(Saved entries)
+ + + + + + +

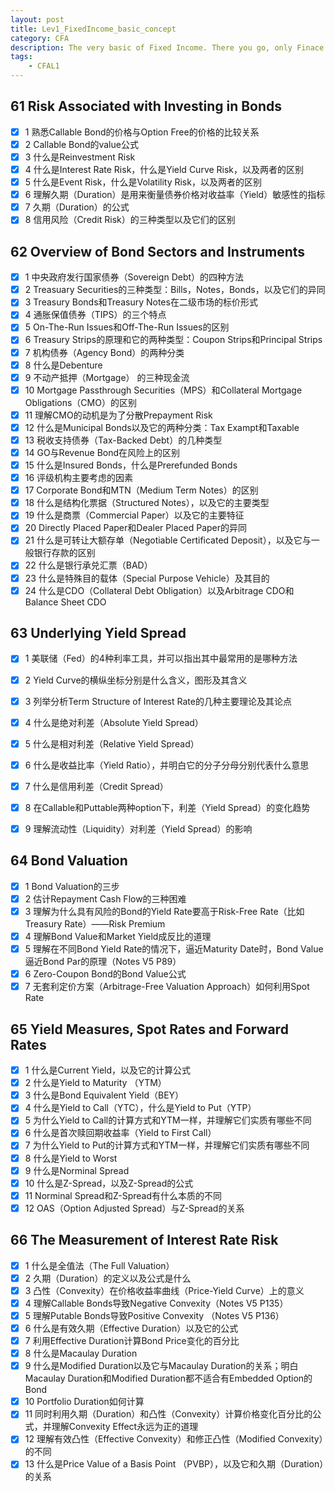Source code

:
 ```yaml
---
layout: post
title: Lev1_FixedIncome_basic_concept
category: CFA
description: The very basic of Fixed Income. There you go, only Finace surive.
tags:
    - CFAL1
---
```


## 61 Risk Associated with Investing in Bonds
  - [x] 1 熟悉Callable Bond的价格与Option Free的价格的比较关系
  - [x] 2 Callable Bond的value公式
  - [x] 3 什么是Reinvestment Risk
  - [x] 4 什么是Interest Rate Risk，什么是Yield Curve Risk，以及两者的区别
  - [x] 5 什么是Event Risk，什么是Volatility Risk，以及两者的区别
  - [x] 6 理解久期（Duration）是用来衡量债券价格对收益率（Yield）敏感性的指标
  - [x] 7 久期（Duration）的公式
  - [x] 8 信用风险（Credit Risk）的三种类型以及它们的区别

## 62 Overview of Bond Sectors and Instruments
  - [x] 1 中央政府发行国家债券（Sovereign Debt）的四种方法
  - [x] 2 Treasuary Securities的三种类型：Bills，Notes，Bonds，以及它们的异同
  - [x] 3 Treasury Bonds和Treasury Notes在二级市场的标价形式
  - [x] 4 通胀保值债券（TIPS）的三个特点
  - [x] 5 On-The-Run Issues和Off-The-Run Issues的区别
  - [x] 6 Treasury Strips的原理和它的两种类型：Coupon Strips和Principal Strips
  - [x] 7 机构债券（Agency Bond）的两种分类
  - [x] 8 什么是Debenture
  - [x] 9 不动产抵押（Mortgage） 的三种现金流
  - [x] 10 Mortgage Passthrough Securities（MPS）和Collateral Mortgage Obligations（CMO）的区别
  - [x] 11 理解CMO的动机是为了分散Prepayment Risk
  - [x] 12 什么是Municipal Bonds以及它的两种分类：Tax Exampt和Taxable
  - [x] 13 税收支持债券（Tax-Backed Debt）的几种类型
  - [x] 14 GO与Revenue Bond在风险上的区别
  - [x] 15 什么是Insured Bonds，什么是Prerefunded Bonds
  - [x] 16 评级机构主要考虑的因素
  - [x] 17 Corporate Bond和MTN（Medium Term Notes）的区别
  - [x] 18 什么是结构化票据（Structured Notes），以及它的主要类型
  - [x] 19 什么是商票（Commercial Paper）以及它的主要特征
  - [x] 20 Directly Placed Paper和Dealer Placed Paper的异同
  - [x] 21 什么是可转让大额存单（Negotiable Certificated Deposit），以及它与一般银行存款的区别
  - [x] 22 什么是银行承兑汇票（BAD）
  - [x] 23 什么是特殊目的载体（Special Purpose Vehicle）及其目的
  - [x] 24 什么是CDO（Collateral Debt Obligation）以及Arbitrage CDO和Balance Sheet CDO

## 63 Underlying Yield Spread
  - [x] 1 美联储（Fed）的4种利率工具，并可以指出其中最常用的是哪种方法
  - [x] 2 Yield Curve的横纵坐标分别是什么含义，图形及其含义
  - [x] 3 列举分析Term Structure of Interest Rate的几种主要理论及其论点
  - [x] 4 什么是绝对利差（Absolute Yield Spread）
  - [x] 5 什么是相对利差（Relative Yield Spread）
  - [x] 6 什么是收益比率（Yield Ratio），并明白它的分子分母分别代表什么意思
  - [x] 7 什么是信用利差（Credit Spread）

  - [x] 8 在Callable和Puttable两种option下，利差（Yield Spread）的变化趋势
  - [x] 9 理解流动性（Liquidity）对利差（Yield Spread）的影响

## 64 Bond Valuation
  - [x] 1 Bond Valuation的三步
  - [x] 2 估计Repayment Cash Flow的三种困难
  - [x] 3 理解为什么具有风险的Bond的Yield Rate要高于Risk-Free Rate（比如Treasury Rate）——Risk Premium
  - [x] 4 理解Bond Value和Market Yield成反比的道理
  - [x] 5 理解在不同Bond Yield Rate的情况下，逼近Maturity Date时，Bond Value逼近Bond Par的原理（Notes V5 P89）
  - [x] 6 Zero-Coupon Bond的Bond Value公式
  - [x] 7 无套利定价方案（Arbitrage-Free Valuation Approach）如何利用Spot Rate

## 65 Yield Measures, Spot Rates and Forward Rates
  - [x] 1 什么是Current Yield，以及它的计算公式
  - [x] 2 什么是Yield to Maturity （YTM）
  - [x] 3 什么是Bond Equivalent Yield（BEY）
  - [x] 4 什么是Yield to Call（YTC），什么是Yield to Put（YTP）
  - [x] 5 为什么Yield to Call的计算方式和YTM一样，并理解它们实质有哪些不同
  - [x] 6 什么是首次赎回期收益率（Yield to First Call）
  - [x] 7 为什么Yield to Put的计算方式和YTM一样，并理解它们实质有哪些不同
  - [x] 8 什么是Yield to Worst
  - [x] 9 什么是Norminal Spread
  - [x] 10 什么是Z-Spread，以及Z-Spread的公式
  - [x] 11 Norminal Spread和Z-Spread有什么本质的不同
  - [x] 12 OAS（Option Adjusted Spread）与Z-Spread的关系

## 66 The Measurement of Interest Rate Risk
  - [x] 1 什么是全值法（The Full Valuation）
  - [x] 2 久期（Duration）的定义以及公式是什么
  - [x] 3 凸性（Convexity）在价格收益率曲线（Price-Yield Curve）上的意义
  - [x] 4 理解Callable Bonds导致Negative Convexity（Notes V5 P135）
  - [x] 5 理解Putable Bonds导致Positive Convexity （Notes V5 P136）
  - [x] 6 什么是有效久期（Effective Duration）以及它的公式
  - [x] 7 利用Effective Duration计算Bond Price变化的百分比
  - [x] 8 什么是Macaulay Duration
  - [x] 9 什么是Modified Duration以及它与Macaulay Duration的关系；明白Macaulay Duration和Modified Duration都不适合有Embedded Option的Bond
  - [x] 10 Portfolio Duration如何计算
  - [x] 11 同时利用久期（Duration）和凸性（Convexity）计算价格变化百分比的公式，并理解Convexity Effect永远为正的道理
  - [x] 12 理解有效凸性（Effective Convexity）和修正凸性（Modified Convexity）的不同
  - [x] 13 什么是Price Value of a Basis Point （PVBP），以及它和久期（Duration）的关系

+ + + + + + +

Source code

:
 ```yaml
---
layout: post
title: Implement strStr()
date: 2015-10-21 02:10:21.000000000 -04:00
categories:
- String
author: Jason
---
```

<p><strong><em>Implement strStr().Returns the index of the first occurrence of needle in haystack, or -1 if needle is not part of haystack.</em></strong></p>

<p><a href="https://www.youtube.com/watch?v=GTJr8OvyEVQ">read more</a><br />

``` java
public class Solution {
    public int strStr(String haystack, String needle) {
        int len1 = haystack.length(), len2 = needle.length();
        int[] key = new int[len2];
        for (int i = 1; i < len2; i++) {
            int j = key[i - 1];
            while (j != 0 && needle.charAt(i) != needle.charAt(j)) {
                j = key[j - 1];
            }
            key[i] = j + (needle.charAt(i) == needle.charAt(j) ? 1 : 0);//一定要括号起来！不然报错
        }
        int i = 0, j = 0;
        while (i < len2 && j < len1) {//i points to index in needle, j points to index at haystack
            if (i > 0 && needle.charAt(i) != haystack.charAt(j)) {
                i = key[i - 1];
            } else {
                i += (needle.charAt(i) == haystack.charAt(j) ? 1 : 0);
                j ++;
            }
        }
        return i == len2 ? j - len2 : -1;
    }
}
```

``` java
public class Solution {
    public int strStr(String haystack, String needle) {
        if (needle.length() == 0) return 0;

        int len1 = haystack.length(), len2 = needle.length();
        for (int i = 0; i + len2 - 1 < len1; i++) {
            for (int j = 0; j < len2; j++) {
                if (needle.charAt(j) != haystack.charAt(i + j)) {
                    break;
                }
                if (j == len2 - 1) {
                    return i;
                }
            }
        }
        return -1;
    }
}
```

+ + + + + + +

- Exercise brief -
When you reach the line containing "- [x] 10 Mortgage" in the data above, start copying exactly, and stop after the line containing "## 66 The Measurement of Interest Rate Risk".

- Problem solution -
  - [x] 10 Mortgage Passthrough Securities（MPS）和Collateral Mortgage Obligations（CMO）的区别
  - [x] 11 理解CMO的动机是为了分散Prepayment Risk
  - [x] 12 什么是Municipal Bonds以及它的两种分类：Tax Exampt和Taxable
  - [x] 13 税收支持债券（Tax-Backed Debt）的几种类型
  - [x] 14 GO与Revenue Bond在风险上的区别
  - [x] 15 什么是Insured Bonds，什么是Prerefunded Bonds
  - [x] 16 评级机构主要考虑的因素
  - [x] 17 Corporate Bond和MTN（Medium Term Notes）的区别
  - [x] 18 什么是结构化票据（Structured Notes），以及它的主要类型
  - [x] 19 什么是商票（Commercial Paper）以及它的主要特征
  - [x] 20 Directly Placed Paper和Dealer Placed Paper的异同
  - [x] 21 什么是可转让大额存单（Negotiable Certificated Deposit），以及它与一般银行存款的区别
  - [x] 22 什么是银行承兑汇票（BAD）
  - [x] 23 什么是特殊目的载体（Special Purpose Vehicle）及其目的
  - [x] 24 什么是CDO（Collateral Debt Obligation）以及Arbitrage CDO和Balance Sheet CDO

## 63 Underlying Yield Spread
  - [x] 1 美联储（Fed）的4种利率工具，并可以指出其中最常用的是哪种方法
  - [x] 2 Yield Curve的横纵坐标分别是什么含义，图形及其含义
  - [x] 3 列举分析Term Structure of Interest Rate的几种主要理论及其论点
  - [x] 4 什么是绝对利差（Absolute Yield Spread）
  - [x] 5 什么是相对利差（Relative Yield Spread）
  - [x] 6 什么是收益比率（Yield Ratio），并明白它的分子分母分别代表什么意思
  - [x] 7 什么是信用利差（Credit Spread）

  - [x] 8 在Callable和Puttable两种option下，利差（Yield Spread）的变化趋势
  - [x] 9 理解流动性（Liquidity）对利差（Yield Spread）的影响

## 64 Bond Valuation
  - [x] 1 Bond Valuation的三步
  - [x] 2 估计Repayment Cash Flow的三种困难
  - [x] 3 理解为什么具有风险的Bond的Yield Rate要高于Risk-Free Rate（比如Treasury Rate）——Risk Premium
  - [x] 4 理解Bond Value和Market Yield成反比的道理
  - [x] 5 理解在不同Bond Yield Rate的情况下，逼近Maturity Date时，Bond Value逼近Bond Par的原理（Notes V5 P89）
  - [x] 6 Zero-Coupon Bond的Bond Value公式
  - [x] 7 无套利定价方案（Arbitrage-Free Valuation Approach）如何利用Spot Rate

## 65 Yield Measures, Spot Rates and Forward Rates
  - [x] 1 什么是Current Yield，以及它的计算公式
  - [x] 2 什么是Yield to Maturity （YTM）
  - [x] 3 什么是Bond Equivalent Yield（BEY）
  - [x] 4 什么是Yield to Call（YTC），什么是Yield to Put（YTP）
  - [x] 5 为什么Yield to Call的计算方式和YTM一样，并理解它们实质有哪些不同
  - [x] 6 什么是首次赎回期收益率（Yield to First Call）
  - [x] 7 为什么Yield to Put的计算方式和YTM一样，并理解它们实质有哪些不同
  - [x] 8 什么是Yield to Worst
  - [x] 9 什么是Norminal Spread
  - [x] 10 什么是Z-Spread，以及Z-Spread的公式
  - [x] 11 Norminal Spread和Z-Spread有什么本质的不同
  - [x] 12 OAS（Option Adjusted Spread）与Z-Spread的关系

## 66 The Measurement of Interest Rate Risk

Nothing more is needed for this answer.